И говорили оба как-то особенно торжественно не так, как они говорили между собой дома. Они говорили так, что видно было, [что] кроме смысла их речей было еще что-то. Наташе было уже не ново это состояние, оно с прелестью охватило ее. Сознание обнаженности плеч и груди, ощущение свежести, чистоты рук, обтянутых перчатками, запах духов и ощущение чего-то стройно воздвигнутого на напомаженной голове и не имеющего быть нарушенным, – все эти ощущения соединялись в ней с особенным душевным состоянием восторга и самодовольства и легкости всего. И главное, Наташа испытывала особенное состояние размягченности сердечной и готовности любви, которую она давно не испытывала. Ей было и весело и грустно. Всё, что она видела и слышала, заставляло ее вспоминать о любви и желать ее. Но она желала не той, наскучившей уже ожиданием, любви, которую она испытывала в деревне к князю Андрею, а какой-то другой, светлой, веселой, блестящей и не будущей, а той любви, о которой говорил и яркий свет, наполнявший театр, и музыка, которую она слышала.
Это было то же ощущение, которое она испытывала на памятном ей нарышкинском бале, которое она испытывала несколько раз после и которого она лишена была более года. С тем большей силой она отдалась ему. Не успела она перекинуться несколькими фразами с кузиной и с отцом, пригибавшим к ней свою лысую – тоже припомаженную голову, как застучала палочка капельмейстера, и на одних духовых инструментах началось тихое и стройное adagio увертюры. Музыка, этот большой, стройный оркестр, уже совсем перенесла Наташу в новый мир. Отрадненские воспоминания сделались чем-то давно, давно прошедшим. Увертюра была очень хороша. Наташа уже не смотрела вокруг себя, она чувствовала, что сидит в блестящем свете, и на нее смотрят, и слушала так, как слушают люди, одаренные даром понимания музыки. Ей казалось, что не оркестр играет, что она сама производит эти строгие, чистые, отчетливые звуки. Она чуть заметно, в такт, сгибала и выпрямляла свою голову, чуть заметно улыбалась в местах, ей особенно нравившихся, и выпрямлялась и гордилась в блестящих местах увертюры. Увертюра, как и всякая оперная музыка, составляющая сделку между двумя искусствами, драмой и музыкой, и потому не удовлетворяющая ни одной из них,– увертюра состояла из неизбежного анданте бури,[3628] в которой главную роль играют хроматические гаммы и аккорды уменьшенной септимы, опять анданте и allegro con fuoco, кончающегося теми же неизбежными аккордами унтер доминанты, доминанты и, наконец, tutti аккорды. Наташе казалось, что она сама сейчас же и сочиняла и исполняла эту увертюру[3629] и думала только: «ну, идите, идите, много ли вас тут идет, проходите все, все[3630], всем вам место есть, все слушайте. Всем вам рада. Всех люблю и все любите меня». Она искала везде любви, но не той любви, заочной, к князю Андрею, наскучившей уже ей ожиданием (она ни раза не подумала о князе Андрее), а новой, блестящей, светлой любви, такой же, какая была эта увертюра.[3631]

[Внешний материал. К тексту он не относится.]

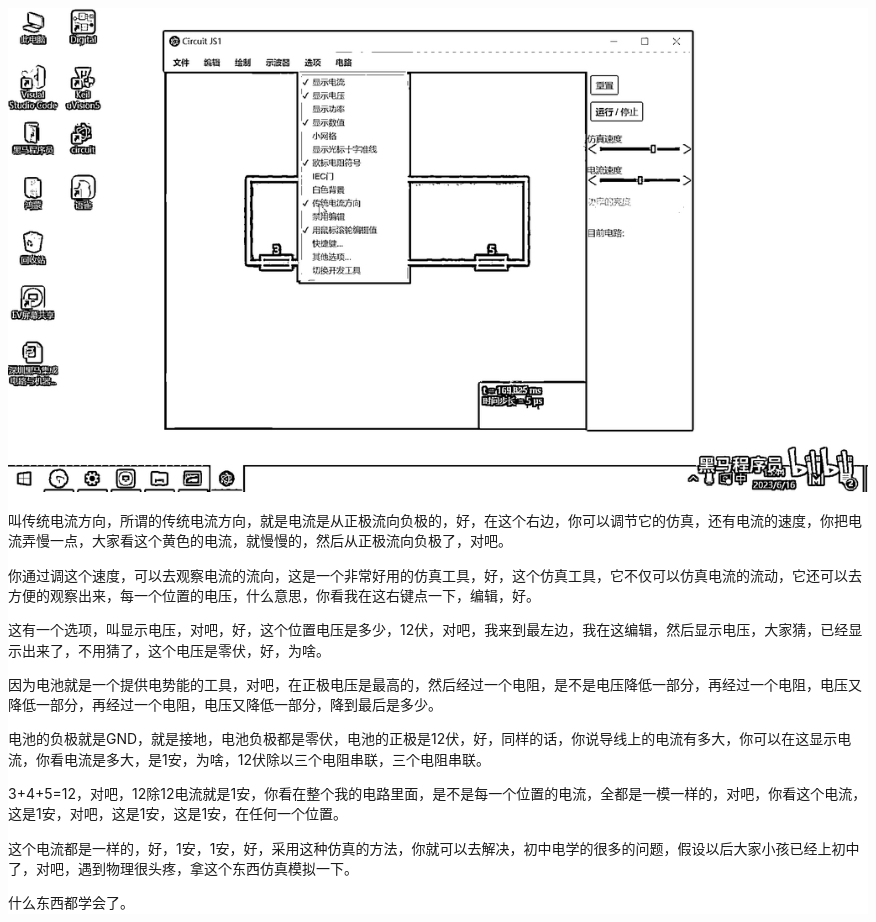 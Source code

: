 ![](img/061bfc190d59823f5b088c7ebb31200b_55.png)

叫传统电流方向，所谓的传统电流方向，就是电流是从正极流向负极的，好，在这个右边，你可以调节它的仿真，还有电流的速度，你把电流弄慢一点，大家看这个黄色的电流，就慢慢的，然后从正极流向负极了，对吧。

你通过调这个速度，可以去观察电流的流向，这是一个非常好用的仿真工具，好，这个仿真工具，它不仅可以仿真电流的流动，它还可以去方便的观察出来，每一个位置的电压，什么意思，你看我在这右键点一下，编辑，好。

这有一个选项，叫显示电压，对吧，好，这个位置电压是多少，12伏，对吧，我来到最左边，我在这编辑，然后显示电压，大家猜，已经显示出来了，不用猜了，这个电压是零伏，好，为啥。

因为电池就是一个提供电势能的工具，对吧，在正极电压是最高的，然后经过一个电阻，是不是电压降低一部分，再经过一个电阻，电压又降低一部分，再经过一个电阻，电压又降低一部分，降到最后是多少。

电池的负极就是GND，就是接地，电池负极都是零伏，电池的正极是12伏，好，同样的话，你说导线上的电流有多大，你可以在这显示电流，你看电流是多大，是1安，为啥，12伏除以三个电阻串联，三个电阻串联。

3+4+5=12，对吧，12除12电流就是1安，你看在整个我的电路里面，是不是每一个位置的电流，全都是一模一样的，对吧，你看这个电流，这是1安，对吧，这是1安，这是1安，在任何一个位置。

这个电流都是一样的，好，1安，1安，好，采用这种仿真的方法，你就可以去解决，初中电学的很多的问题，假设以后大家小孩已经上初中了，对吧，遇到物理很头疼，拿这个东西仿真模拟一下。

什么东西都学会了。
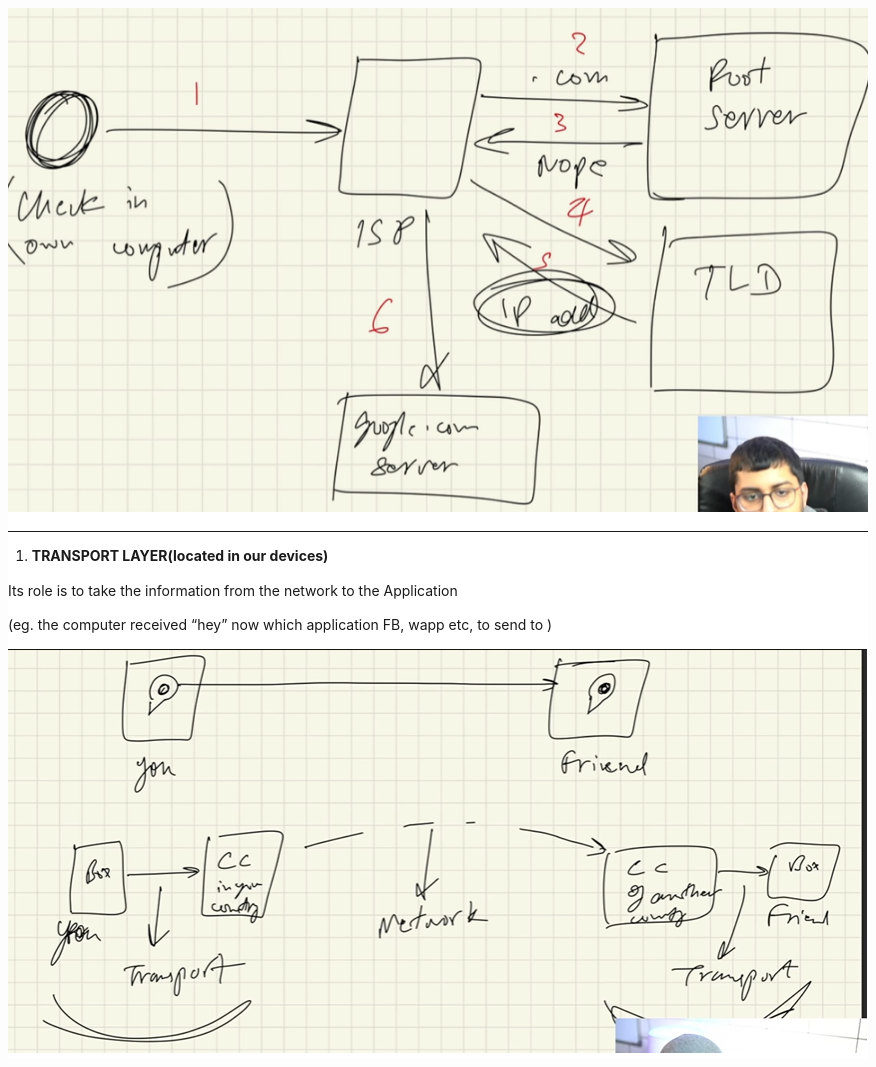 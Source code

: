 ![Untitled](Networking%20543a9d671936487387703ed2794df631/Untitled%2024.png)

---

1. **TRANSPORT LAYER(located in our devices)**

 Its role is to take  the information from the  network to the Application

(eg. the computer received “hey” now which application FB, wapp etc, to send to )   

![Untitled](Networking%20543a9d671936487387703ed2794df631/Untitled%2025.png)
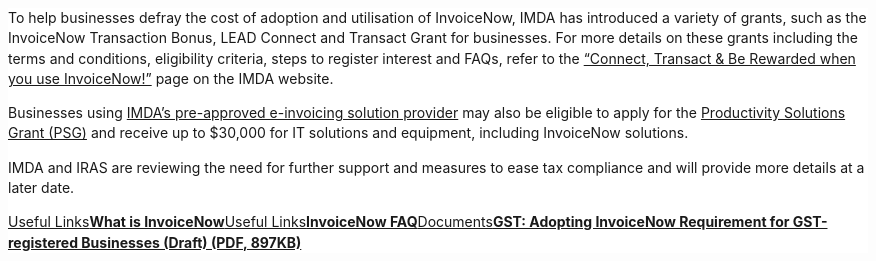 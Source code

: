 To help businesses defray the cost of adoption and utilisation of InvoiceNow, IMDA has introduced a variety of grants, such as the InvoiceNow Transaction Bonus, LEAD Connect and Transact Grant for businesses. For more details on these grants including
the terms and conditions, eligibility criteria, steps to register interest and FAQs, refer to the [“Connect, Transact & Be Rewarded when you use InvoiceNow!”](https://www.imda.gov.sg/How-We-Can-Help/nationwide-e-invoicing-framework/InvoiceNow/Grants) page on the IMDA website.

Businesses using [IMDA’s pre-approved e-invoicing solution provider](https://www.imda.gov.sg/how-we-can-help/nationwide-e-invoicing-framework/peppol-ready-accounting-erp-solution-providers) may also be eligible to apply
for the [Productivity Solutions Grant (PSG)](https://www.enterprisesg.gov.sg/financial-support/productivity-solutions-grant) and receive up to $30,000 for IT solutions and equipment, including InvoiceNow solutions.

IMDA and IRAS are reviewing the need for further support and measures to ease tax compliance and will provide more details at a later date.

[Useful Links**What is InvoiceNow**](https://www.imda.gov.sg/how-we-can-help/nationwide-e-invoicing-framework/invoicenow)[Useful Links**InvoiceNow FAQ**](https://www.imda.gov.sg/-/media/imda/files/programme/nationwide-e-invoicing-framework/invoicenow/imda-invoicenow-faqs.pdf)[Documents**GST: Adopting InvoiceNow Requirement for GST-registered Businesses (Draft) (PDF, 897KB)**](https://www.iras.gov.sg/media/docs/default-source/uploadedfiles/gst/etaxguide_gst_invoicenow_requirement_draft_v1-1.pdf?sfvrsn=d2828aad_16)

Раздался последний аккорд.[3632] Наташа, слушая увертюру, напряженно перебирала пальцами руки, которые лежали на рампе, как будто она мяла что-то, и граф Илья Андреич, покачивая головой и смеясь, смотрел на эти пальцы.[3633] Но вдруг Наташа почувствовала, что и Анатоль Курагин смотрел на эти пальцы, и даже видела, что он улыбнулся этим пальцам. Она перестала перебирать ими.
– Папа, что за прелесть, – сказала Наташа.
– Отлично! – ответил Илья Андреич, – пальцы то что же у тебя работали?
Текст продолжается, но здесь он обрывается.